> Task objective
Determine the number of lines in the entries below in which the word "login" appears, and reply with that number only.

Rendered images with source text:
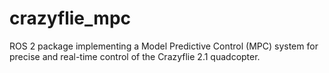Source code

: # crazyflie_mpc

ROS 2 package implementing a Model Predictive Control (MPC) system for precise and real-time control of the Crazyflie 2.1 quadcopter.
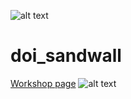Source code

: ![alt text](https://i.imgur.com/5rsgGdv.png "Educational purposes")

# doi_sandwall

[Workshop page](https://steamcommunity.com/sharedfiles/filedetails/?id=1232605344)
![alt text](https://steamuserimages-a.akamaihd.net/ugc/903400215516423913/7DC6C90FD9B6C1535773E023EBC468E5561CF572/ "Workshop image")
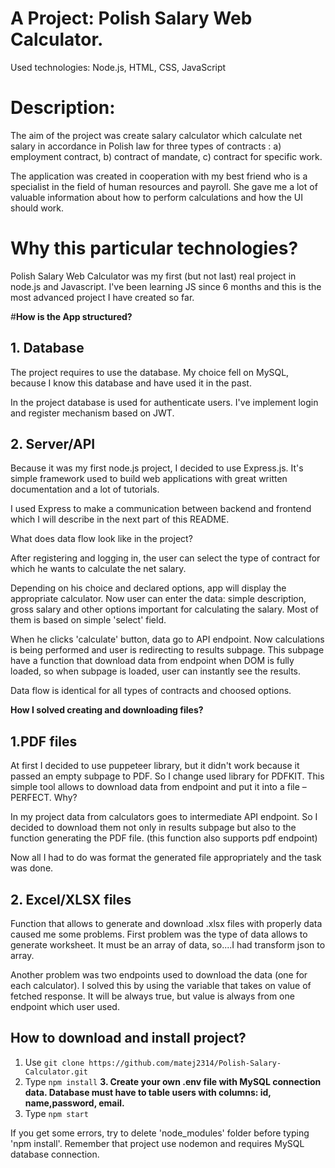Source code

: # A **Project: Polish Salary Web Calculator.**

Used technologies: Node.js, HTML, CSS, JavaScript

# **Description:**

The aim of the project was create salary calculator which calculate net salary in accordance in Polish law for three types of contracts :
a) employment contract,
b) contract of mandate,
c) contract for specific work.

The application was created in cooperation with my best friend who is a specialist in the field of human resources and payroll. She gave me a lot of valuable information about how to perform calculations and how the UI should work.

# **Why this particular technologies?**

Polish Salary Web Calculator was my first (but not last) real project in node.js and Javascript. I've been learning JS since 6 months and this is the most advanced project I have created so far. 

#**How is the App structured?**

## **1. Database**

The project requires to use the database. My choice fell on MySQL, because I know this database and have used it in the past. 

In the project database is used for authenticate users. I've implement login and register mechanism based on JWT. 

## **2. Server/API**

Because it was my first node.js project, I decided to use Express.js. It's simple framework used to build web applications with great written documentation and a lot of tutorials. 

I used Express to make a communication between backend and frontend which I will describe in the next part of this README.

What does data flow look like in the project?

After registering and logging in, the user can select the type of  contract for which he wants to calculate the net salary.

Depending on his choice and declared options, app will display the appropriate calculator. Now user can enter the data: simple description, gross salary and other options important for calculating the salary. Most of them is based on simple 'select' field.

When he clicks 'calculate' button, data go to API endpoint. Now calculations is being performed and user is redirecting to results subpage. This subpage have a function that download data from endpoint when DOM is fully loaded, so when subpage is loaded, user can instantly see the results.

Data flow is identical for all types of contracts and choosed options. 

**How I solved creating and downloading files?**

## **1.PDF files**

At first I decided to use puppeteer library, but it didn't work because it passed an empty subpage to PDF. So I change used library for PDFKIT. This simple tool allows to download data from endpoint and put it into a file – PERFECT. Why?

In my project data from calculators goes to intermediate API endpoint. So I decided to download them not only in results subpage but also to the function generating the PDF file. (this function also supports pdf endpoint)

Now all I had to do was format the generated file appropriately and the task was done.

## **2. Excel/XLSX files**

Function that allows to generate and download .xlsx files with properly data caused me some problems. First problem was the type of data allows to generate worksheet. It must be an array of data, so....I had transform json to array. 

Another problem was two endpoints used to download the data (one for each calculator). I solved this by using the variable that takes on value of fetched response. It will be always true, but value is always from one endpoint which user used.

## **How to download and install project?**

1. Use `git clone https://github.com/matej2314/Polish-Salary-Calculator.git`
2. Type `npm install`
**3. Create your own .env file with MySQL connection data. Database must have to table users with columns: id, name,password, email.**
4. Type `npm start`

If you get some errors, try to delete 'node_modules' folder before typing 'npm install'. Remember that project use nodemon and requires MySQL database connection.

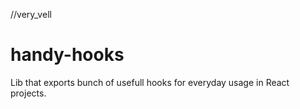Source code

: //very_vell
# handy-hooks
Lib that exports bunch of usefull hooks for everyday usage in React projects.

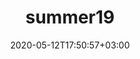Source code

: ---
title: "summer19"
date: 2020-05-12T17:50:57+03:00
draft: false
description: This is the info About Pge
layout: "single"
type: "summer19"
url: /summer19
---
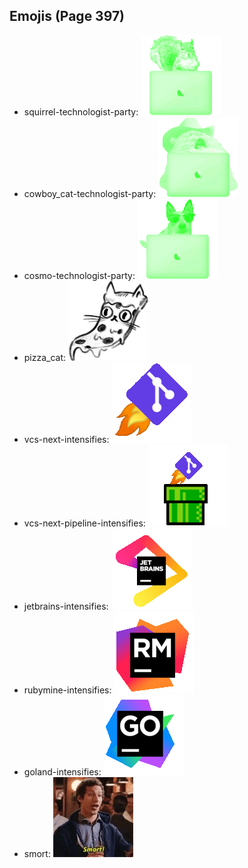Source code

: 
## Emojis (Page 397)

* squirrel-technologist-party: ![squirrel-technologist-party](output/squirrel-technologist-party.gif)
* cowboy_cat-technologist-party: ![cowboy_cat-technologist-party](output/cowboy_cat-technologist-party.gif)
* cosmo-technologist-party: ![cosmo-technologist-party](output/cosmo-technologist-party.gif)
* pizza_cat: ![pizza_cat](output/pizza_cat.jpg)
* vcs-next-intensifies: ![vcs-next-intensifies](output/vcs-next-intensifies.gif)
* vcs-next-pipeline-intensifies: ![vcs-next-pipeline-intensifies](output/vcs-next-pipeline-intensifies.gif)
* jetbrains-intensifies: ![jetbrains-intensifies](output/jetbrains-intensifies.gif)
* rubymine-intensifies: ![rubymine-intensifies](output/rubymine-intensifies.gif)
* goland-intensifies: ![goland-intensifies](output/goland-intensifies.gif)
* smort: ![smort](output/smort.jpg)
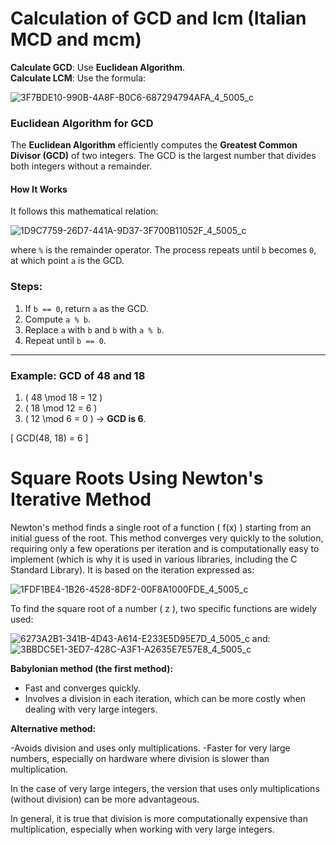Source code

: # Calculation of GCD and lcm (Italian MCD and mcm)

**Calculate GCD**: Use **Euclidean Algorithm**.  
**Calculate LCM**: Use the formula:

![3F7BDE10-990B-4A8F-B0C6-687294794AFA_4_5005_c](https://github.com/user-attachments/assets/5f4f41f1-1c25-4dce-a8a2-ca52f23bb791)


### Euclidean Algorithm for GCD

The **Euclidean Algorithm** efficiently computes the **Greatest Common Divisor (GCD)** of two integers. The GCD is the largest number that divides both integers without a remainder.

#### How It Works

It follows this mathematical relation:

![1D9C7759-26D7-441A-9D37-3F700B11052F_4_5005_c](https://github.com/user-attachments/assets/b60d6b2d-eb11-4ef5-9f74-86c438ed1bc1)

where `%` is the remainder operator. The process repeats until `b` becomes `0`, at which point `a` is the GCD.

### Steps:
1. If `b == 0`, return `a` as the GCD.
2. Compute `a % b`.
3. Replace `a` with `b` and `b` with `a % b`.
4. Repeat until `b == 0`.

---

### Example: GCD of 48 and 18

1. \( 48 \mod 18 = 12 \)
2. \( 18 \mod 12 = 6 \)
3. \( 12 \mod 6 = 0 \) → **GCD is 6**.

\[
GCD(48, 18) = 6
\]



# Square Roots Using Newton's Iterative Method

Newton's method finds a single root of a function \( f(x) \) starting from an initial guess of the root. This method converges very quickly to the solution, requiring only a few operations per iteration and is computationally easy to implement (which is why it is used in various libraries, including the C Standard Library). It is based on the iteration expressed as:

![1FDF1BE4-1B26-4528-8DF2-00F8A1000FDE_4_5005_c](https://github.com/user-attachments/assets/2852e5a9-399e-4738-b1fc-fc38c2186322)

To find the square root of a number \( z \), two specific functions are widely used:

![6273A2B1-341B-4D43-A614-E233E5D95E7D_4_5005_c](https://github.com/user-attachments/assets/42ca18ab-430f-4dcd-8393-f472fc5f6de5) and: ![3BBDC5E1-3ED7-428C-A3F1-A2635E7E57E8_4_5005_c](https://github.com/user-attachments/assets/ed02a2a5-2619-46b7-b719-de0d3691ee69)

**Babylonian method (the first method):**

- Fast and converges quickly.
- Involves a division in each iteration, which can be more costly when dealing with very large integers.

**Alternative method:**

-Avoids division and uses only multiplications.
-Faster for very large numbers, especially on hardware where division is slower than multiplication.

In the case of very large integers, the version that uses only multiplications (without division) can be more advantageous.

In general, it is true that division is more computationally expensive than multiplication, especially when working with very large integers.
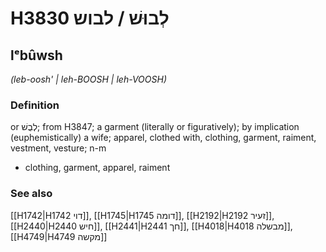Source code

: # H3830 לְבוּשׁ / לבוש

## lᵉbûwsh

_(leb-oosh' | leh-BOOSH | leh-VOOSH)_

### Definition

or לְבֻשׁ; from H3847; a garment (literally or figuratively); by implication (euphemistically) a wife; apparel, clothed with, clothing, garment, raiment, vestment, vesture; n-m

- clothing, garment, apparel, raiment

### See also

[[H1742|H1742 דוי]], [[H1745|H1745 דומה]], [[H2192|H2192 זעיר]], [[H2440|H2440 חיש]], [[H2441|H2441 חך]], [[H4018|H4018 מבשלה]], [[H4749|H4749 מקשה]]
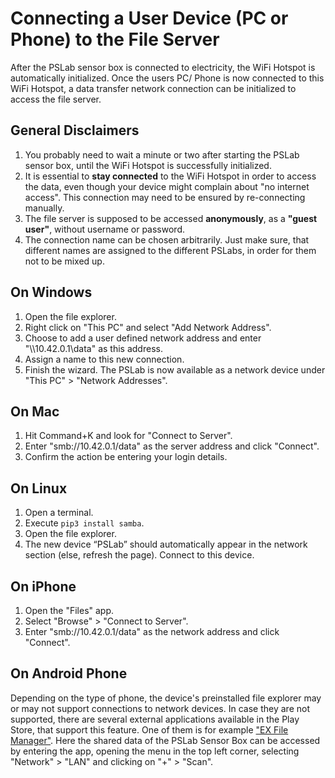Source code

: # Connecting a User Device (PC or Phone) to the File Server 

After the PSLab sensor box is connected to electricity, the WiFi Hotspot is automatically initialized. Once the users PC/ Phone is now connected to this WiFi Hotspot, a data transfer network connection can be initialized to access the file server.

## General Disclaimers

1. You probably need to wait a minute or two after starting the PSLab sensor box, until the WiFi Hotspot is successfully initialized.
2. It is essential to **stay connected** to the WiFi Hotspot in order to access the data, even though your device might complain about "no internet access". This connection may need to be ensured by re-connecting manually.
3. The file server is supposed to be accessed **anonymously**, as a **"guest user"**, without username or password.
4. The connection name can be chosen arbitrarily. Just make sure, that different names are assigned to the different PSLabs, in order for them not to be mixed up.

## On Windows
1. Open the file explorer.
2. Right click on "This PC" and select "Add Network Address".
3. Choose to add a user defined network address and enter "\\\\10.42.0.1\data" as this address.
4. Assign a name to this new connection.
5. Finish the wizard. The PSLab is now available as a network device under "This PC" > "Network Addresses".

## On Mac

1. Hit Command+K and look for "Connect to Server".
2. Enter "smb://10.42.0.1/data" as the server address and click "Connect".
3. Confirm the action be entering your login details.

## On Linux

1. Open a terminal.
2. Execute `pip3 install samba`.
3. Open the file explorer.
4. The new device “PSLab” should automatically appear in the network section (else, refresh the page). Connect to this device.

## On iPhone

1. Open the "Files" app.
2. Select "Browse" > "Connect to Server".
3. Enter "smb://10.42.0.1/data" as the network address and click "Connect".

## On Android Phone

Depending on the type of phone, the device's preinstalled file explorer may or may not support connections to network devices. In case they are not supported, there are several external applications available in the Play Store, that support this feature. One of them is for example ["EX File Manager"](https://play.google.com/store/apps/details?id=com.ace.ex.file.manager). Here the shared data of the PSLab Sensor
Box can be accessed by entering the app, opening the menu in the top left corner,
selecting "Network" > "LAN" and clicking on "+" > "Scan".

> Solved problem
2